Das war der Knackpunkt. Denn wenn ich eines so richtig hasse, dann ist es die Verschwendung meiner Zeit. Ich zog also die Reißleine und verordnete mir selbst einen Serien-Entzug.
In der Zeit, die hierdurch „frei“ wurde – und damit kommen wir zum Thema Mehrwert – mache ich nun so „völlig verrückte Sachen“ wie Bücher lesen, Podcasts hören oder mich um meine anderen beiden Baustellen kümmern. Kurzum: Ich fülle die ursprünglich verschwendete Zeit mit sinnvollen Tätigkeiten – sprich einem Mehrwert – und fühle mich dadurch augenblicklich besser.
Um auch beim Projekt „weniger Zucker“ und meinen privaten Unterfangen am Ball zu bleiben, habe ich mir ebenfalls überlegt, was der konkrete Mehrwert der Aktionen ist. Auf diese Weise habe ich nicht nur ein genaues Ziel vor Augen, sondern bleibe auch langfristig motiviert.
Meine Mehrwerte im Überblick:
- Serien-Entzug → mehr Zeit für „echten“ Input in Form von Büchern, Blogs, Podcasts, Dokus etc.

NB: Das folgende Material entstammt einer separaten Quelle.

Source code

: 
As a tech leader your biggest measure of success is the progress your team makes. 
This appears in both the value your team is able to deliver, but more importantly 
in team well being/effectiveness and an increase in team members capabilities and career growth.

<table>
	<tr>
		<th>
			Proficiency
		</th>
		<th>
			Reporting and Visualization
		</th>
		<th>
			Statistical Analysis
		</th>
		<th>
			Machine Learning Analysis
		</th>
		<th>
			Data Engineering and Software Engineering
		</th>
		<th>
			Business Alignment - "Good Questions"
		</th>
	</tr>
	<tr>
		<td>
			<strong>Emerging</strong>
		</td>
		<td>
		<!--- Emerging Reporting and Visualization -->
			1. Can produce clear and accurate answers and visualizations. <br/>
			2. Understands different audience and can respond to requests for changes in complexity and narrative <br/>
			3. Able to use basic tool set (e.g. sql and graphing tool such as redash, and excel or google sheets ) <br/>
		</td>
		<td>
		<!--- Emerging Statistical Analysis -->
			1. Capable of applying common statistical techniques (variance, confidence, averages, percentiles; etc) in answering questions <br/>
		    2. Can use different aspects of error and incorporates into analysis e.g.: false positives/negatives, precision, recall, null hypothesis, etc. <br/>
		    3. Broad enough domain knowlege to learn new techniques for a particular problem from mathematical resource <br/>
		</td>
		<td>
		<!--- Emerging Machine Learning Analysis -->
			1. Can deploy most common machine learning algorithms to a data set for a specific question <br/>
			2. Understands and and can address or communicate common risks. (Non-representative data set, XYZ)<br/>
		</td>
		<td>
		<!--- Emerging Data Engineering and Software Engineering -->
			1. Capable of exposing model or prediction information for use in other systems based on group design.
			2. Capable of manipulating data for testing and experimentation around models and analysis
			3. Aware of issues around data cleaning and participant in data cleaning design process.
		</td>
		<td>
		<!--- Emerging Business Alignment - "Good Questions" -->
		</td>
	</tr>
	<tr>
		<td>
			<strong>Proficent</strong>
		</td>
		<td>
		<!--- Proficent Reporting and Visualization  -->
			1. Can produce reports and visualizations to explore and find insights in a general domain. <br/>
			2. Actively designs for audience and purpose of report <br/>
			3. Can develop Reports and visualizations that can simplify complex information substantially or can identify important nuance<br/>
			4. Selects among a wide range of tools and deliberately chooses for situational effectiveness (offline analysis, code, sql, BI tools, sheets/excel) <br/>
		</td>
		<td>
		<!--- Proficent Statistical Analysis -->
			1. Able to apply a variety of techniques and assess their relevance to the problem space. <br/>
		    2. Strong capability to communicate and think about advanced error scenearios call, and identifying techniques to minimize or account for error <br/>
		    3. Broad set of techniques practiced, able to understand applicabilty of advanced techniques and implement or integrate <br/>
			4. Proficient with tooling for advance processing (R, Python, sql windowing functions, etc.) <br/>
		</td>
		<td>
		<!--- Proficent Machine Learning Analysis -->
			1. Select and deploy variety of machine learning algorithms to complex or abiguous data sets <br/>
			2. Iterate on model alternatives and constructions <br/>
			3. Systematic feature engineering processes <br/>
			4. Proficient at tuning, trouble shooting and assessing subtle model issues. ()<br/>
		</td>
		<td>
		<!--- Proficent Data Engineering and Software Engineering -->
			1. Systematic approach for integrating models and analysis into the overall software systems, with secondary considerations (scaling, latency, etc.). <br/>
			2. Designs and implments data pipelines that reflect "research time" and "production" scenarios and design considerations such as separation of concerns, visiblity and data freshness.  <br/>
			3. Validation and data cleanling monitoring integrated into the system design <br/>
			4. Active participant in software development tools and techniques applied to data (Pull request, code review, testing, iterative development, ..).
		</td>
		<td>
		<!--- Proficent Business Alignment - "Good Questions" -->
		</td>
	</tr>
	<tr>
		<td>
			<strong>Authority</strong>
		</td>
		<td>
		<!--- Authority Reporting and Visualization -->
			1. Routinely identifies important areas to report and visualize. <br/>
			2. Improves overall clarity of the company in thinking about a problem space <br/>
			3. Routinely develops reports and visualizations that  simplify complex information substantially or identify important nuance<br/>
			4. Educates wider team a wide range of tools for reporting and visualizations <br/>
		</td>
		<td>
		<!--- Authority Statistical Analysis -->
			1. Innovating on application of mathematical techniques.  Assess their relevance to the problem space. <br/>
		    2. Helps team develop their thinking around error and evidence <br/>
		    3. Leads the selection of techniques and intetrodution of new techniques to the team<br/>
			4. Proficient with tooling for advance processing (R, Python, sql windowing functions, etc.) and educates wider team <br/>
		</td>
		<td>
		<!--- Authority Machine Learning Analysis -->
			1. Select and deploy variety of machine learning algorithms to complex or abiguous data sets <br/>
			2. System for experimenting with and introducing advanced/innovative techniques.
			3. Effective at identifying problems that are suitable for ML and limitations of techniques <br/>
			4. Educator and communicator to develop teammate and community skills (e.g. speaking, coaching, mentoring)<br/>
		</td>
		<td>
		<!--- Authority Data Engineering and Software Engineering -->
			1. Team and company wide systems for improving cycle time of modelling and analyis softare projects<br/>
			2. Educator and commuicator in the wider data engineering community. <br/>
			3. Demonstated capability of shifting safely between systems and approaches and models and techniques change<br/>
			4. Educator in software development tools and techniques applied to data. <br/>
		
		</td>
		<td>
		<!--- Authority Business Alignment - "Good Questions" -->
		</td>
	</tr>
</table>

- weniger Zucker → positiver Effekt auf meine Gesundheit (v.a. meine Haut), bewusstere Auseinandersetzung mit meiner Ernährung, Erweiterung meines Wissens
- persönliche Projekte → endlich vom Tisch, weniger Druck/Stress
Die wahre Kunst: Dranbleiben
Ich weiß, dass ich mit meinen drei Schritten – Babysteps machen, Erwartungen runter schrauben und Mehrwert vor Augen führen – das Rad definitiv nicht neu erfunden habe. Trotzdem bin ich froh über die Erkenntnisse und vor allem die Gewissheit, dass ich es hiermit endlich schaffen kann, am Ball zu bleiben.
Denn sind wir mal ehrlich: Große Pläne sind meist schnell geschmiedet. Die wahre Kunst besteht doch letztlich darin, dafür zu sorgen, dass sie sich nicht in kurzer Zeit schon wieder in Luft auflösen.